Railcars are moving again through the Rocky Mountains following the historic storm mid-November.
However, there are some worries if the new rains on maps over the weekend and the big precipitation expected today will cause additional damage.
Rail disruptions had put pressure on SK basis levels for now.
Its believe that long term impacts can be avoided unless there are further disruptions to the rail movement west.
Meantime, wheat prices in Canada continued to rise over the past week.
Particularly, as for durumwheat, bids in St. Lawrence rose by Cnd11.5/mt to ~C$875/mt.
Durum street prices Rosetown, continued to quote at $716.88, unchanged from past week, but export basis rose at CAD $145.07, up $4.98 from $140.09/mt of previus week.

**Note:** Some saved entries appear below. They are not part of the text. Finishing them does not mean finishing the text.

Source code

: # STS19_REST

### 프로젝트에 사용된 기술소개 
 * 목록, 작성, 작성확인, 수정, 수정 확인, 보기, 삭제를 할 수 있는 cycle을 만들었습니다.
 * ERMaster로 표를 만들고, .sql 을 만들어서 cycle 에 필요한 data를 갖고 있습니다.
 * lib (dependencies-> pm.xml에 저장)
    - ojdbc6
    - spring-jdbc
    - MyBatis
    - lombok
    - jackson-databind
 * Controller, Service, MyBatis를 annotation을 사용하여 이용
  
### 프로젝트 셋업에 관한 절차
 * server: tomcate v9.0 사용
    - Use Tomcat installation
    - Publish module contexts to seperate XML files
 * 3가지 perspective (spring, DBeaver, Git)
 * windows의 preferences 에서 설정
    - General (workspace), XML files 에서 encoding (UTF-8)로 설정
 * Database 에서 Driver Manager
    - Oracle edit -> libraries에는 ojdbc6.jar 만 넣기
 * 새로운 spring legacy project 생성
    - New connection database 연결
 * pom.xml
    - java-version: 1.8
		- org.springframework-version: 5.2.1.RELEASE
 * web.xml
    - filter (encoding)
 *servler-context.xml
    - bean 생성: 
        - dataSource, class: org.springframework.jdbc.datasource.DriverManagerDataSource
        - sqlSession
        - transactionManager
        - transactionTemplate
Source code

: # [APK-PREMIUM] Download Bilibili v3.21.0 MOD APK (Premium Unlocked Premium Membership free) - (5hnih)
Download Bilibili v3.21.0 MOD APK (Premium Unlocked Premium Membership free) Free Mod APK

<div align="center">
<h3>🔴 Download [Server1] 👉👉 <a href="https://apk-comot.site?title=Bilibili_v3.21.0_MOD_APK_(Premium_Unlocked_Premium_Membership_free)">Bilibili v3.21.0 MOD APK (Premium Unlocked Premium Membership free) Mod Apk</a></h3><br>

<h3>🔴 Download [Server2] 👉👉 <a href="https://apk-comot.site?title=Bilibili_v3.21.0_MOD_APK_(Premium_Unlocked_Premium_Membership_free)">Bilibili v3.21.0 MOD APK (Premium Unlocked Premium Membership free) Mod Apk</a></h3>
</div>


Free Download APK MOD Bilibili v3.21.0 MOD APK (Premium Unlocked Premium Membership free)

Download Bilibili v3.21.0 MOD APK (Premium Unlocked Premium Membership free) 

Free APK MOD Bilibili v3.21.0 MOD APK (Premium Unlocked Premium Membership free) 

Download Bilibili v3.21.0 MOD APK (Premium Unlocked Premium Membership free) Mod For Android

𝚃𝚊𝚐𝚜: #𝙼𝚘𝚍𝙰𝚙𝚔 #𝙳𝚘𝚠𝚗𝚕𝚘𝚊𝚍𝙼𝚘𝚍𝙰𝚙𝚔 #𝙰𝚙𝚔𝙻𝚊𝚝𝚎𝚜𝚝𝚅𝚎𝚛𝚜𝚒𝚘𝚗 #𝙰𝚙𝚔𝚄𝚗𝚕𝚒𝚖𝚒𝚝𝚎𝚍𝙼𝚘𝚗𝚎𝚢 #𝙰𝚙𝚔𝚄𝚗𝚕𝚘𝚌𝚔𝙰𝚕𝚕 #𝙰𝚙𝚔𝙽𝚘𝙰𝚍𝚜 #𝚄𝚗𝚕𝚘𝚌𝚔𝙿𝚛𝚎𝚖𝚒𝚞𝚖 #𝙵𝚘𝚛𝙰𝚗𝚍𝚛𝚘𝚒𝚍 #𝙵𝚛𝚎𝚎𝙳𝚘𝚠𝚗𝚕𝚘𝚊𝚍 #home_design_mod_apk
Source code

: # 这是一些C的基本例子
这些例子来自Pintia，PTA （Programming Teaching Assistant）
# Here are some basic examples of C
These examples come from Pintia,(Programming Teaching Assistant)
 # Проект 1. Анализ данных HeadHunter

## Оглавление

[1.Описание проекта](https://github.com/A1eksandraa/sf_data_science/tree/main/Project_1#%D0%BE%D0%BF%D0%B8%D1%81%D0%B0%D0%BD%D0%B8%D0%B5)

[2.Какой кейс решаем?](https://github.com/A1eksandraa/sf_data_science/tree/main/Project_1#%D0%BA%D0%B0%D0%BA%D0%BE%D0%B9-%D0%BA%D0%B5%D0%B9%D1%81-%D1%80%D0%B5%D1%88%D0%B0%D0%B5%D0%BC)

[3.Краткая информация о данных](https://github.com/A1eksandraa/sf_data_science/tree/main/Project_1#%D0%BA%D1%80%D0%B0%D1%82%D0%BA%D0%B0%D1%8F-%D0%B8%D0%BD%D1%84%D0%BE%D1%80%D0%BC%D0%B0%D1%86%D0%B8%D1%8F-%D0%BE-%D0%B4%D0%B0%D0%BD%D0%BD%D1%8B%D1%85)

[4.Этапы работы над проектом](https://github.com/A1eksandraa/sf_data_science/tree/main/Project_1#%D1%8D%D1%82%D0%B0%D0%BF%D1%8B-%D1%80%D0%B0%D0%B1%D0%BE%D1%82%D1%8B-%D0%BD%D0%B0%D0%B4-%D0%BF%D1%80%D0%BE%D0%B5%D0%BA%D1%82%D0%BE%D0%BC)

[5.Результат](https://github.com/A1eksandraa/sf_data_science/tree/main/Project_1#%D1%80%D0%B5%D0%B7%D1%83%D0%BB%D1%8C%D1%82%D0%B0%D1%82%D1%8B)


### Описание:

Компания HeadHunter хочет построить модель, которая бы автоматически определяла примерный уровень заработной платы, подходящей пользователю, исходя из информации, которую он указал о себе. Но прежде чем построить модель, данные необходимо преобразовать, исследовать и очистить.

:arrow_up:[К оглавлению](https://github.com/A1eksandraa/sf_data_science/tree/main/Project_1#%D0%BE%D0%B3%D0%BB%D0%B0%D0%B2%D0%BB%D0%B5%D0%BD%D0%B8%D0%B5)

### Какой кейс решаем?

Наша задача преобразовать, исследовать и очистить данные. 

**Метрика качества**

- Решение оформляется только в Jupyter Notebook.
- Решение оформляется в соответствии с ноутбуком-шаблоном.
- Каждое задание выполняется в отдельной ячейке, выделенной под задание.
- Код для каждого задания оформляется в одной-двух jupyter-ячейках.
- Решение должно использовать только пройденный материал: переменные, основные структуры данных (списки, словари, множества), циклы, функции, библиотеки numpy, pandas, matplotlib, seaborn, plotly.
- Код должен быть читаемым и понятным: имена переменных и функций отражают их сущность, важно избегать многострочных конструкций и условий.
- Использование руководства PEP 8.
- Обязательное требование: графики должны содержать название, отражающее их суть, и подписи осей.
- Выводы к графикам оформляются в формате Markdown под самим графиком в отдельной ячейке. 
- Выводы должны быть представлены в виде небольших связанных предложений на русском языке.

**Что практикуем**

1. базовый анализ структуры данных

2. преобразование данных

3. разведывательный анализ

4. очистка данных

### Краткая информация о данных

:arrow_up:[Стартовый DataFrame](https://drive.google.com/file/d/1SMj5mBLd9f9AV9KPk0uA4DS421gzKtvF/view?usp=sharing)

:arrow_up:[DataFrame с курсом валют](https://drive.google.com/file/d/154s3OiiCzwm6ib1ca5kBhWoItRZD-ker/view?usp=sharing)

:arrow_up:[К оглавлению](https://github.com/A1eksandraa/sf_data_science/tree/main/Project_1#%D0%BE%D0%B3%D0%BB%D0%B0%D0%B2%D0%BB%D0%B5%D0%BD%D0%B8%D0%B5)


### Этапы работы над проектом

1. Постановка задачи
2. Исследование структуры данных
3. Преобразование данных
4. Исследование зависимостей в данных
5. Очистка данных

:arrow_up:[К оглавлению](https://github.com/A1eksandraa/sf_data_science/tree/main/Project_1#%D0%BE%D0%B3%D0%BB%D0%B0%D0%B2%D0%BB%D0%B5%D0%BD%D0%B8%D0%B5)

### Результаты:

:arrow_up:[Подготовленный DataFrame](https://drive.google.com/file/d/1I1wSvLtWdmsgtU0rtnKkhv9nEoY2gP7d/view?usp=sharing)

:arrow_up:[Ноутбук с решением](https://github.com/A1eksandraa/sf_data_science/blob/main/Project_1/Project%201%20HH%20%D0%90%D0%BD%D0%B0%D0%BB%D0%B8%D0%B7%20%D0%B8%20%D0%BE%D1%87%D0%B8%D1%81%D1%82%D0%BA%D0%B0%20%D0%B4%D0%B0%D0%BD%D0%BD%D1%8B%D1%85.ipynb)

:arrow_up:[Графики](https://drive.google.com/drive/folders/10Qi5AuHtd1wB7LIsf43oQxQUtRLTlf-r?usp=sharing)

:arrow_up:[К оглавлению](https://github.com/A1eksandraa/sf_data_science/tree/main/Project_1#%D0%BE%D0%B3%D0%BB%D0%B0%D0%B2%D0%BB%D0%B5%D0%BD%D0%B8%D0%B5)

Thus, Prairie wheat values, continue to be strong, and the outlook remains largely unchanged.
Meantime, in shipping week 16, Canadian spring wheat exports were 190.9k mt for a season total of 3.922 million mt.

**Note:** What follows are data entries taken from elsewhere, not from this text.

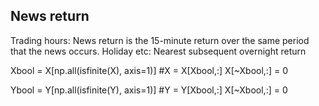 ## News return
Trading hours: News return is the 15-minute return over the same period that the news occurs.
Holiday etc: Nearest subsequent overnight return


Xbool = X[np.all(isfinite(X), axis=1)]
#X = X[Xbool,:]
X[~Xbool,:] = 0

Ybool = Y[np.all(isfinite(Y), axis=1)]
#Y = Y[Xbool,:]
X[~Xbool,:] = 0
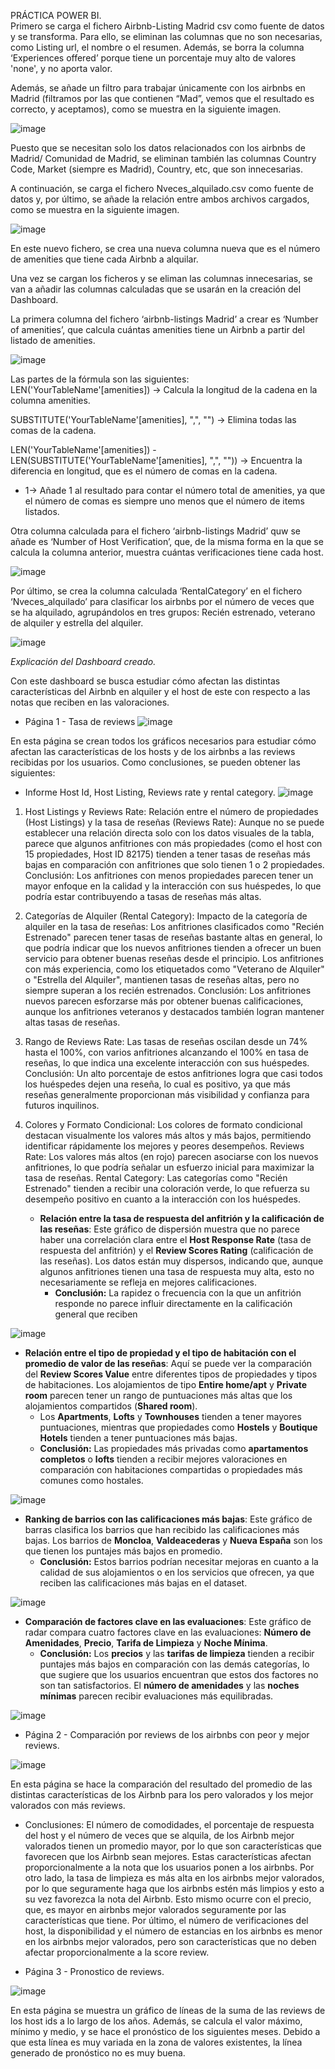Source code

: PRÁCTICA POWER BI.  
Primero se carga el fichero Airbnb-Listing Madrid csv como fuente de datos y se transforma. Para ello, se eliminan las columnas que no son necesarias, como Listing url, el nombre o el resumen. Además, se borra la columna ‘Experiences offered’ porque tiene un porcentaje muy alto de valores 'none', y no aporta valor. 

Además, se añade un filtro para trabajar únicamente con los airbnbs en Madrid (filtramos por las que contienen “Mad”, vemos que el resultado es correcto, y aceptamos), como se muestra en la siguiente imagen.

 ![image](https://github.com/user-attachments/assets/8dd26489-f250-4686-836f-cd1e1adef397)

Puesto que se necesitan solo los datos relacionados con los airbnbs de Madrid/ Comunidad de Madrid, se eliminan también las columnas Country Code, Market (siempre es Madrid), Country, etc, que son innecesarias.

A continuación, se carga el fichero Nveces_alquilado.csv como fuente de datos y, por último, se añade la relación entre ambos archivos cargados, como se muestra en la siguiente imagen.

 ![image](https://github.com/user-attachments/assets/27d3d7a5-1890-400c-853f-ac71479e2041)
 
En este nuevo fichero, se crea una nueva columna nueva que es el número de amenities que tiene cada Airbnb a alquilar.

Una vez se cargan los ficheros y se eliman las columnas innecesarias, se van a añadir las columnas calculadas que se usarán en la creación del Dashboard.

La primera columna del fichero ‘airbnb-listings Madrid’ a crear es ‘Number of amenities’, que calcula cuántas amenities tiene un Airbnb a partir del listado de amenities.

 ![image](https://github.com/user-attachments/assets/9ee54c9e-933c-43e9-bf71-0c454e71a591)

Las partes de la fórmula son las siguientes:
LEN('YourTableName'[amenities]) -> Calcula la longitud de la cadena en la columna amenities.

SUBSTITUTE('YourTableName'[amenities], ",", "") -> Elimina todas las comas de la cadena.

LEN('YourTableName'[amenities]) - LEN(SUBSTITUTE('YourTableName'[amenities], ",", "")) -> Encuentra la diferencia en longitud, que es el número de comas en la cadena.

+ 1-> Añade 1 al resultado para contar el número total de amenities, ya que el número de comas es siempre uno menos que el número de items listados.

Otra columna calculada para el fichero ‘airbnb-listings Madrid’ quw se añade es ‘Number of Host Verification’, que, de la misma forma en la que se calcula la columna anterior, muestra cuántas verificaciones tiene cada host.

![image](https://github.com/user-attachments/assets/ba77ec25-d885-4717-ad7e-0d5133505c25)

 
Por último, se crea la columna calculada ‘RentalCategory’ en el fichero ‘Nveces_alquilado’ para clasificar los airbnbs por el número de veces que se ha alquilado, agrupándolos en tres grupos: Recién estrenado, veterano de alquiler y estrella del alquiler.
 
 ![image](https://github.com/user-attachments/assets/51755843-3eba-417c-b191-830208f91570)


*Explicación del Dashboard creado.*

Con este dashboard se busca estudiar cómo afectan las distintas características del Airbnb en alquiler y el host de este con respecto a las notas que reciben en las valoraciones.
-	Página 1 - Tasa de reviews
 ![image](https://github.com/user-attachments/assets/d5a10c60-952a-4e47-a648-e68a8502b9a3)

En esta página se crean todos los gráficos necesarios para estudiar cómo afectan las características de los hosts y de los airbnbs a las reviews recibidas por los usuarios. 
Como conclusiones, se pueden obtener las siguientes:

- Informe Host Id, Host Listing, Reviews rate y rental category.
![image](https://github.com/user-attachments/assets/8d6a89f3-8475-4939-a946-bc0d88b03fd9)

1. Host Listings y Reviews Rate:
Relación entre el número de propiedades (Host Listings) y la tasa de reseñas (Reviews Rate): Aunque no se puede establecer una relación directa solo con los datos visuales de la tabla, parece que algunos anfitriones con más propiedades (como el host con 15 propiedades, Host ID 82175) tienden a tener tasas de reseñas más bajas en comparación con anfitriones que solo tienen 1 o 2 propiedades.
Conclusión: Los anfitriones con menos propiedades parecen tener un mayor enfoque en la calidad y la interacción con sus huéspedes, lo que podría estar contribuyendo a tasas de reseñas más altas.

3. Categorías de Alquiler (Rental Category):
Impacto de la categoría de alquiler en la tasa de reseñas: Los anfitriones clasificados como "Recién Estrenado" parecen tener tasas de reseñas bastante altas en general, lo que podría indicar que los nuevos anfitriones tienden a ofrecer un buen servicio para obtener buenas reseñas desde el principio.
Los anfitriones con más experiencia, como los etiquetados como "Veterano de Alquiler" o "Estrella del Alquiler", mantienen tasas de reseñas altas, pero no siempre superan a los recién estrenados.
Conclusión: Los anfitriones nuevos parecen esforzarse más por obtener buenas calificaciones, aunque los anfitriones veteranos y destacados también logran mantener altas tasas de reseñas.

4. Rango de Reviews Rate:
Las tasas de reseñas oscilan desde un 74% hasta el 100%, con varios anfitriones alcanzando el 100% en tasa de reseñas, lo que indica una excelente interacción con sus huéspedes.
Conclusión: Un alto porcentaje de estos anfitriones logra que casi todos los huéspedes dejen una reseña, lo cual es positivo, ya que más reseñas generalmente proporcionan más visibilidad y confianza para futuros inquilinos.


6. Colores y Formato Condicional:
Los colores de formato condicional destacan visualmente los valores más altos y más bajos, permitiendo identificar rápidamente los mejores y peores desempeños.
Reviews Rate: Los valores más altos (en rojo) parecen asociarse con los nuevos anfitriones, lo que podría señalar un esfuerzo inicial para maximizar la tasa de reseñas.
Rental Category: Las categorías como "Recién Estrenado" tienden a recibir una coloración verde, lo que refuerza su desempeño positivo en cuanto a la interacción con los huéspedes.

 
   - **Relación entre la tasa de respuesta del anfitrión y la calificación de las reseñas**: Este gráfico de dispersión muestra que no parece haber una correlación clara entre el **Host Response Rate** (tasa de respuesta del anfitrión) y el **Review Scores Rating** (calificación de las reseñas). Los datos están muy dispersos, indicando que, aunque algunos anfitriones tienen una tasa de respuesta muy alta, esto no necesariamente se refleja en mejores calificaciones.
     - **Conclusión:** La rapidez o frecuencia con la que un anfitrión responde no parece influir directamente en la calificación general que reciben

![image](https://github.com/user-attachments/assets/6a5c085a-20d2-48cd-b090-6b229264887a)

   - **Relación entre el tipo de propiedad y el tipo de habitación con el promedio de valor de las reseñas**: Aquí se puede ver la comparación del **Review Scores Value** entre diferentes tipos de propiedades y tipos de habitaciones. Los alojamientos de tipo **Entire home/apt** y **Private room** parecen tener un rango de puntuaciones más altas que los alojamientos compartidos (**Shared room**).
     - Los **Apartments**, **Lofts** y **Townhouses** tienden a tener mayores puntuaciones, mientras que propiedades como **Hostels** y **Boutique Hotels** tienden a tener puntuaciones más bajas.
     - **Conclusión:** Las propiedades más privadas como **apartamentos completos** o **lofts** tienden a recibir mejores valoraciones en comparación con habitaciones compartidas o propiedades más comunes como hostales.


![image](https://github.com/user-attachments/assets/c0875ab5-212a-470d-9067-1539bec1a57e)


   - **Ranking de barrios con las calificaciones más bajas**: Este gráfico de barras clasifica los barrios que han recibido las calificaciones más bajas. Los barrios de **Moncloa**, **Valdeacederas** y **Nueva España** son los que tienen los puntajes más bajos en promedio.
     - **Conclusión:** Estos barrios podrían necesitar mejoras en cuanto a la calidad de sus alojamientos o en los servicios que ofrecen, ya que reciben las calificaciones más bajas en el dataset.

![image](https://github.com/user-attachments/assets/e909a651-a853-44f1-bc87-f83824d71170)

   - **Comparación de factores clave en las evaluaciones**: Este gráfico de radar compara cuatro factores clave en las evaluaciones: **Número de Amenidades**, **Precio**, **Tarifa de Limpieza** y **Noche Mínima**.
     - **Conclusión:** Los **precios** y las **tarifas de limpieza** tienden a recibir puntajes más bajos en comparación con las demás categorías, lo que sugiere que los usuarios encuentran que estos dos factores no son tan satisfactorios. El **número de amenidades** y las **noches mínimas** parecen recibir evaluaciones más equilibradas.

![image](https://github.com/user-attachments/assets/e11017a3-70f7-4b26-bc40-0988381dc188)





-	Página 2 - Comparación por reviews de los airbnbs con peor y mejor reviews.

  ![image](https://github.com/user-attachments/assets/9189cac6-c796-44be-83af-fe843761aeed)

En esta página se hace la comparación del resultado del promedio de las distintas características de los Airbnb para los pero valorados y los mejor valorados con más reviews.
 

-	Conclusiones:
El número de comodidades, el porcentaje de respuesta del host y el número de veces que se alquila, de los Airbnb mejor valorados tienen un promedio mayor, por lo que son características que favorecen que los Airbnb sean mejores. Estas características afectan proporcionalmente a la nota que los usuarios ponen a los airbnbs.
Por otro lado, la tasa de limpieza es más alta en los airbnbs mejor valorados, por lo que seguramente haga que los airbnbs estén más limpios y esto a su vez favorezca la nota del Airbnb. Esto mismo ocurre con el precio, que, es mayor en airbnbs mejor valorados seguramente por las características que tiene. 
Por último, el número de verificaciones del host, la disponibilidad y el número de estancias en los airbnbs es menor en los airbnbs mejor valorados, pero son características que no deben afectar proporcionalmente a la score review.

-	Página 3 - Pronostico de reviews.

![image](https://github.com/user-attachments/assets/3e293fe7-e7cc-4529-aa2f-445c9a852414)

En esta página se muestra un gráfico de líneas de la suma de las reviews de los host ids a lo largo de los años. Además, se calcula el valor máximo, mínimo y medio, y se hace el pronóstico de los siguientes meses.
Debido a que esta línea es muy variada en la zona de valores existentes, la línea generado de pronóstico no es muy buena.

This is just 61% (-681.6 million mt) of last year’s export number.
Visible supplies rose slightly to 2.76 million mt.
Visible stocks continue to be large versus other years.
For comparison, visible supplies in week 16 of last year (when total supply was 30% larger) was 2.22 million mt.
Stocks in Vancouver fell to 75.2k mt over the week, while stocks in Prince Rupert rose to 124.6k mt.
As for durum wheat, week 16 Canadian exports were 50.7k mt for a season total of 1 million mt.
This is 61% (-682k mt) of last year’s volume.
Total visible supplies rose to 733.8k mt.
Stocks on the west coast fell to just 37.7k mt, but there are 322.7k mt sitting in eastern ports ready for export to Europe/ N Africa.
To date, 64% of all 2021/22 Canadian durum shipments have been exported from eastern ports.